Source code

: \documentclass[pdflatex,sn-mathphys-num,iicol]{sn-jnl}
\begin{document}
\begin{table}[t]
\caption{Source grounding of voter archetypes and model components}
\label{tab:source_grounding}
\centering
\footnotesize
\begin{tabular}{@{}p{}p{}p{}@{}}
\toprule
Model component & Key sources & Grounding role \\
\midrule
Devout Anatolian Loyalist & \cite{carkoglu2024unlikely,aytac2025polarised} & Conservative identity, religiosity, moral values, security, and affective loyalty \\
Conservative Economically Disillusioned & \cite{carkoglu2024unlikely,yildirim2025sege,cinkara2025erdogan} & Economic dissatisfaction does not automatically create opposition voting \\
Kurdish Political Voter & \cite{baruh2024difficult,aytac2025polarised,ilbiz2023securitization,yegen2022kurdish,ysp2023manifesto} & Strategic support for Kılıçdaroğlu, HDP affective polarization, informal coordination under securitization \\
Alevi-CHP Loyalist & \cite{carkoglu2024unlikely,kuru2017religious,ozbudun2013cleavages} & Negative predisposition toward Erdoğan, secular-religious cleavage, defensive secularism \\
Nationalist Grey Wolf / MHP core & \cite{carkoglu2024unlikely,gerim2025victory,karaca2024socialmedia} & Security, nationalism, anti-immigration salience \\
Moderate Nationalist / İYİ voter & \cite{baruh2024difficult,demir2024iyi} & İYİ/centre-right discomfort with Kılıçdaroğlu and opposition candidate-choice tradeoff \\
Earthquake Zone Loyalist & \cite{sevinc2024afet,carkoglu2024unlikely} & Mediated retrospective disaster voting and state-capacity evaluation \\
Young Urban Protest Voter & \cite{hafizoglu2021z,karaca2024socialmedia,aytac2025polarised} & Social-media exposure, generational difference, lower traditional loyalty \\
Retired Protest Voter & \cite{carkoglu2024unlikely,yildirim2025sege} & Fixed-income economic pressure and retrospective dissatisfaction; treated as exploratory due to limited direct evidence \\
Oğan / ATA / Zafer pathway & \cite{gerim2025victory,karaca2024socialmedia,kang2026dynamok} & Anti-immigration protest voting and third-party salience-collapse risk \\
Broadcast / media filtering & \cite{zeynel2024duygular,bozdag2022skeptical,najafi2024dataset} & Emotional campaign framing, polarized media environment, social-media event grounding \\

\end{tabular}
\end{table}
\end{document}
※
*What you will do*. Please copy out every line of the preceding listing that carries "Kılıçdaroğlu".

*Answer to the exercise*.
Kurdish Political Voter & \cite{baruh2024difficult,aytac2025polarised,ilbiz2023securitization,yegen2022kurdish,ysp2023manifesto} & Strategic support for Kılıçdaroğlu, HDP affective polarization, informal coordination under securitization \\
Moderate Nationalist / İYİ voter & \cite{baruh2024difficult,demir2024iyi} & İYİ/centre-right discomfort with Kılıçdaroğlu and opposition candidate-choice tradeoff \\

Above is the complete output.